News Release

Complex regulation controls mediator of cancer growth

Peer-Reviewed Publication

King Abdullah University of Science & Technology (KAUST)

Complex regulation controls mediator of cancer growth

image: KAUST researchers are revealing new details about the protein UHRF1, which is one of the most potent targets for cancer therapeutics. view more 

Credit: © 2022 KAUST; Anastasia Serin.

Precise details of how a master regulator of gene expression binds its activating partner could open new avenues for cancer drug development.

 

The findings reveal how the activating partner, a small cellular metabolite and signaling molecule called PI5P, interacts simultaneously with two different regions of the regulatory protein UHRF1. This shows how, when it comes to the modulation of complex proteins, binding arrangements can take on elaborate multipart forms.

What’s more, the basic biological insights provided by Fischle’s laboratory at KAUST could breathe new life into the search for UHRF1-directed medicines.

 

“This protein is one of the most potent targets for cancer therapeutics,” says Papita Mandal, a postdoc in Fischle’s group. “Our findings will help strategic planning in developing drugs against it.” 

 

Our genomes are scatter-marked with chemical tags that dictate which genes should be turned on or silenced at any given time — an epigenetic process that, when mismanaged, can drive tumor growth.
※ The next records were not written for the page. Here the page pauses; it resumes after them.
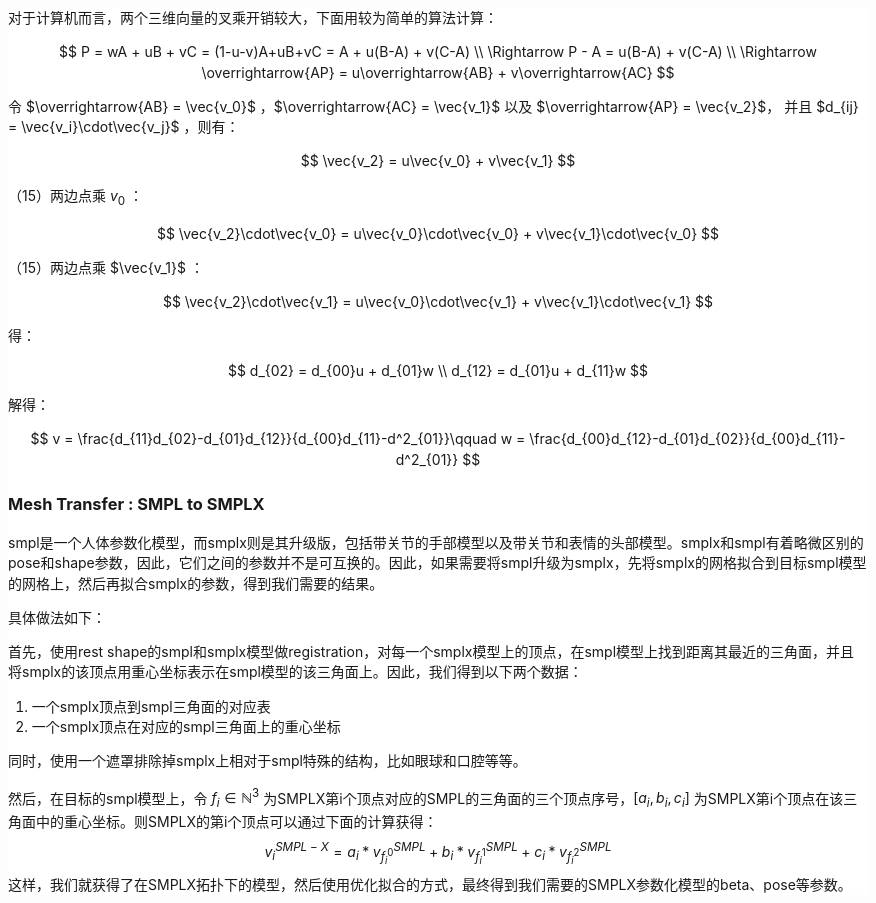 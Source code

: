 对于计算机而言，两个三维向量的叉乘开销较大，下面用较为简单的算法计算：

$$
P = wA + uB + vC = (1-u-v)A+uB+vC = A + u(B-A) + v(C-A) \\
\Rightarrow P - A = u(B-A) + v(C-A) \\
\Rightarrow \overrightarrow{AP} = u\overrightarrow{AB} + v\overrightarrow{AC}
$$

令 $\overrightarrow{AB} = \vec{v_0}$ ，$\overrightarrow{AC} = \vec{v_1}$ 以及 $\overrightarrow{AP} = \vec{v_2}$， 并且 $d_{ij} = \vec{v_i}\cdot\vec{v_j}$ ，则有：

$$
\vec{v_2} = u\vec{v_0} + v\vec{v_1}
$$

（15）两边点乘 $v_0$ ：

$$
\vec{v_2}\cdot\vec{v_0} = u\vec{v_0}\cdot\vec{v_0} + v\vec{v_1}\cdot\vec{v_0}
$$

（15）两边点乘 $\vec{v_1}$ ：

$$
\vec{v_2}\cdot\vec{v_1} = u\vec{v_0}\cdot\vec{v_1} + v\vec{v_1}\cdot\vec{v_1}
$$

得：

$$
d_{02} = d_{00}u + d_{01}w \\
d_{12} = d_{01}u + d_{11}w
$$

解得：

$$
v = \frac{d_{11}d_{02}-d_{01}d_{12}}{d_{00}d_{11}-d^2_{01}}\qquad
w = \frac{d_{00}d_{12}-d_{01}d_{02}}{d_{00}d_{11}-d^2_{01}}
$$

### Mesh Transfer : SMPL to SMPLX

smpl是一个人体参数化模型，而smplx则是其升级版，包括带关节的手部模型以及带关节和表情的头部模型。smplx和smpl有着略微区别的pose和shape参数，因此，它们之间的参数并不是可互换的。因此，如果需要将smpl升级为smplx，先将smplx的网格拟合到目标smpl模型的网格上，然后再拟合smplx的参数，得到我们需要的结果。

具体做法如下：

首先，使用rest shape的smpl和smplx模型做registration，对每一个smplx模型上的顶点，在smpl模型上找到距离其最近的三角面，并且将smplx的该顶点用重心坐标表示在smpl模型的该三角面上。因此，我们得到以下两个数据：

1. 一个smplx顶点到smpl三角面的对应表
2. 一个smplx顶点在对应的smpl三角面上的重心坐标

同时，使用一个遮罩排除掉smplx上相对于smpl特殊的结构，比如眼球和口腔等等。

然后，在目标的smpl模型上，令 $f_i\in\mathbb{N}^3$ 为SMPLX第i个顶点对应的SMPL的三角面的三个顶点序号，$[a_i, b_i, c_i]$ 为SMPLX第i个顶点在该三角面中的重心坐标。则SMPLX的第i个顶点可以通过下面的计算获得：
$$
v_i^{SMPL-X} = a_i * v_{f_i^0}^{SMPL} + b_i * v_{f_i^1}^{SMPL} + c_i * v_{f_i^2}^{SMPL}
$$
这样，我们就获得了在SMPLX拓扑下的模型，然后使用优化拟合的方式，最终得到我们需要的SMPLX参数化模型的beta、pose等参数。
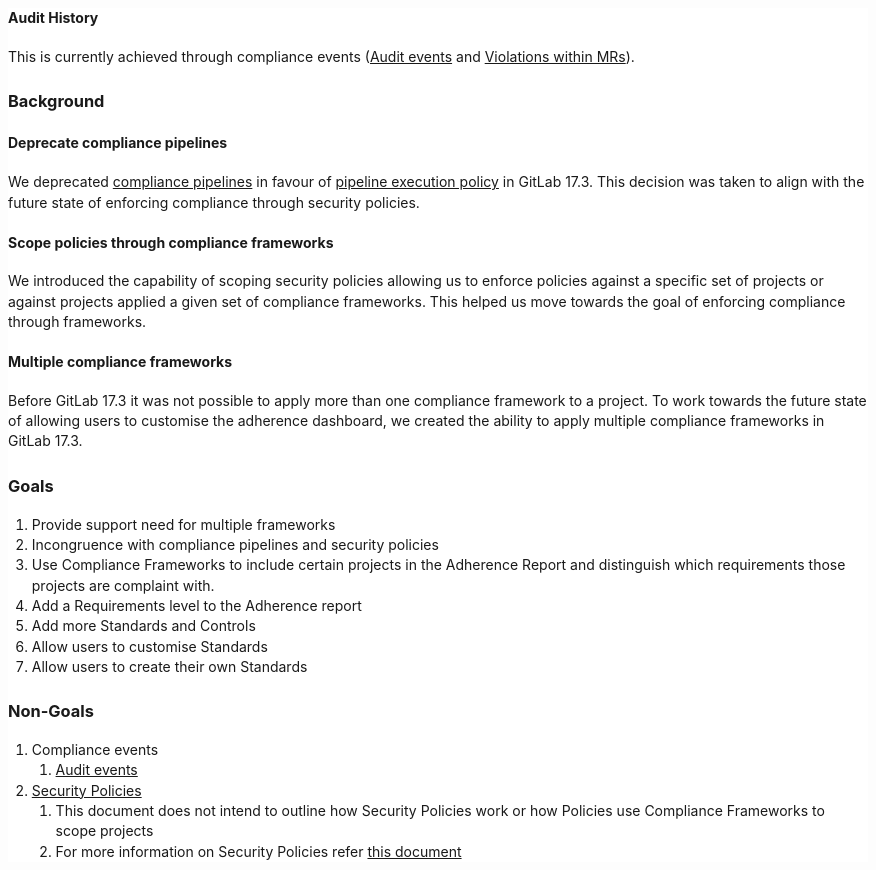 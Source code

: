 #### Audit History

This is currently achieved through compliance events ([Audit events](https://docs.gitlab.com/ee/user/compliance/audit_events.html) and [Violations within MRs](https://docs.gitlab.com/ee/user/compliance/compliance_center/compliance_violations_report.html)).

### Background

#### Deprecate compliance pipelines

We deprecated [compliance pipelines](https://docs.gitlab.com/ee/user/group/compliance_pipelines.html) in favour of
[pipeline execution policy](https://docs.gitlab.com/ee/user/application_security/policies/pipeline_execution_policies.html)
in GitLab 17.3. This decision was taken to align with the future state of enforcing compliance through security policies.

#### Scope policies through compliance frameworks

We introduced the capability of scoping security policies allowing us to enforce policies against a specific set of
projects or against projects applied a given set of compliance frameworks. This helped us move towards the
goal of enforcing compliance through frameworks.

#### Multiple compliance frameworks

Before GitLab 17.3 it was not possible to apply more than one compliance framework to a project. To work towards the
future state of allowing users to customise the adherence dashboard, we created the ability to apply multiple
compliance frameworks in GitLab 17.3.

### Goals

1. Provide support need for multiple frameworks
1. Incongruence with compliance pipelines and security policies
1. Use Compliance Frameworks to include certain projects in the Adherence Report and distinguish which requirements those projects are complaint with.
1. Add a Requirements level to the Adherence report
1. Add more Standards and Controls
1. Allow users to customise Standards
1. Allow users to create their own Standards

### Non-Goals

1. Compliance events
   1. [Audit events](https://docs.gitlab.com/ee/user/compliance/audit_events.html)
1. [Security Policies](https://docs.gitlab.com/ee/user/application_security/policies/)
   1. This document does not intend to outline how Security Policies work or how Policies use Compliance Frameworks to scope projects
   1. For more information on Security Policies refer [this document](compliance_security_policy_relationship.md)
UHRF1 plays a critical role in maintaining the proper arrangement of these chemical tags during cell division, but its activity is contingent on binding to PI5P.

 

Fischle and his colleagues in 2014 revealed for the first time that UHRF1 and PI5P were binding partners. However, at the time, “it remained unclear how the regulation actually worked on a molecular level,” Fischle says.

 

Teasing apart the molecular details was no small feat. PI5P, a type of fatty substance known as a phospholipid, proved extremely difficult to work with. The researchers had to deploy a number of different experimental techniques — biochemical, biophysical, structural — to delineate the interplay between UHRF1 and its signaling partner.

 

In collaboration with KAUST structural biologist Łukasz Jaremko, proteomicist Dalila Bensaddek and others, they ultimately found that the targets of PI5P binding were two distant linker regions of UHRF1 that connected different domains of the protein. And when doubly bound in this way, UHRF1 underwent a conformational change that resulted in functional activation.

 

“There are many important questions to address next,” notes Mandal. “The first one is to find out the physiological significance of this regulation.” Armed with that knowledge, the researchers then hope to discover drugs that could target this mechanism of epigenetic control.

The interaction between PI5P and UHRF1 thus exemplifies the old adage "The whole is greater than the sum of its parts." As Wolfgang Fischle, KAUST biochemist and study author, points out: “Regions linking separate domains of a multidomain protein can have important functionality in organizing and thereby regulating the overall structure and function of a protein.”